Know Your Enemy: Civil Rights Photographer Ernest Williams Exposed as FBI Informant

Famed civil rights photographer doubled as FBI informant
By Michael Calderone

Ernest Withers, a revered civil rights photographer who captured iconic images of Martin Luther King Jr. on the night King was shot in Memphis, actually played a different role the day before: FBI informant.

The Commercial Appeal, a newspaper in Memphis, just completed a two-year investigation that reveals how Withers provided the FBI with details about where King was staying and information on his meeting with black militants on April 3, 1968 — the day before the assassination.

Withers' spying, however, extends far beyond the slain civil rights leader.

The Commercial Appeal found FBI reports indicating that Withers collaborated for years with FBI agents monitoring the civil rights movement. Those FBI reports, the paper's Marc Perrusquia writes, "reveal a covert, previously unknown side of the beloved photographer."

Withers is certainly beloved in Memphis, where a namesake museum is scheduled to open next month. It remains to be seen how these new revelations may affect Withers' legacy.
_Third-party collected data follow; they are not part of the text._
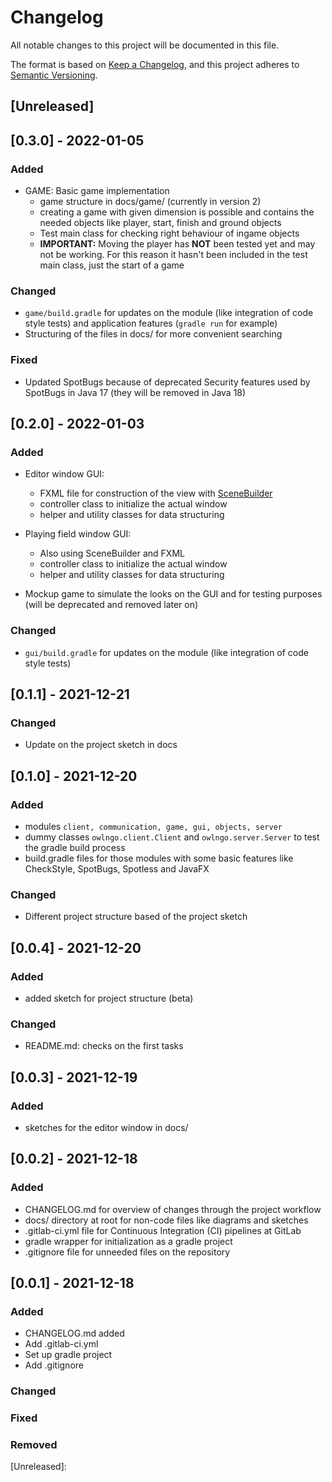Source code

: # Changelog

All notable changes to this project will be documented in this file.

The format is based on [Keep a Changelog](https://keepachangelog.com/en/1.0.0/), and this project
adheres to [Semantic Versioning](https://semver.org/spec/v2.0.0.html).

## [Unreleased]

## [0.3.0] - 2022-01-05

### Added

- GAME: Basic game implementation
    - game structure in docs/game/ (currently in version 2)
    - creating a game with given dimension is possible and contains the needed objects like player,
      start, finish and ground objects
    - Test main class for checking right behaviour of ingame objects
    - __IMPORTANT:__ Moving the player has __NOT__ been tested yet and may not be working. For this
      reason it hasn't been included in the test main class, just the start of a game

### Changed

- `game/build.gradle` for updates on the module (like integration of code style tests) and
  application features (`gradle run` for example)
- Structuring of the files in docs/ for more convenient searching

### Fixed

- Updated SpotBugs because of deprecated Security features used by SpotBugs in Java 17 (they will be
  removed in Java 18)

## [0.2.0] - 2022-01-03

### Added

- Editor window GUI:
    - FXML file for construction of the view
      with [SceneBuilder](https://gluonhq.com/products/scene-builder/)
    - controller class to initialize the actual window
    - helper and utility classes for data structuring


- Playing field window GUI:
    - Also using SceneBuilder and FXML
    - controller class to initialize the actual window
    - helper and utility classes for data structuring


- Mockup game to simulate the looks on the GUI and for testing purposes (will be deprecated and
  removed later on)

### Changed

- `gui/build.gradle` for updates on the module (like integration of code style tests)

## [0.1.1] - 2021-12-21

### Changed

- Update on the project sketch in docs

## [0.1.0] - 2021-12-20

### Added

- modules `client, communication, game, gui, objects, server`
- dummy classes `owlngo.client.Client` and `owlngo.server.Server` to test the gradle build process
- build.gradle files for those modules with some basic features like CheckStyle, SpotBugs, Spotless
  and JavaFX

### Changed

- Different project structure based of the project sketch

## [0.0.4] - 2021-12-20

### Added

- added sketch for project structure (beta)

### Changed

- README.md: checks on the first tasks

## [0.0.3] - 2021-12-19

### Added

- sketches for the editor window in docs/

## [0.0.2] - 2021-12-18

### Added

- CHANGELOG.md for overview of changes through the project workflow
- docs/ directory at root for non-code files like diagrams and sketches
- .gitlab-ci.yml file for Continuous Integration (CI) pipelines at GitLab
- gradle wrapper for initialization as a gradle project
- .gitignore file for unneeded files on the repository

## [0.0.1] - 2021-12-18

### Added

- CHANGELOG.md added
- Add .gitlab-ci.yml
- Set up gradle project
- Add .gitignore

### Changed

### Fixed

### Removed

[Unreleased]:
The Memphis paper reports how Withers' spying assisted J. Edgar Hoover, the controversial FBI director who long covertly monitored King and others considered radicals. Withers, the paper notes, gave the bureau a "front-row seat to the civil rights and anti-war movements in Memphis." In the 1960s, he provided information on everyone from the Invaders — a militant black power group — to church leaders, politicians and business owners. Experts believe the FBI paid Withers for spying.

D'Army Bailey, a retired Memphis judge and former activist once watched by the FBI, told the paper that such covert tactics are "something you would expect in the most ruthless, totalitarian regimes."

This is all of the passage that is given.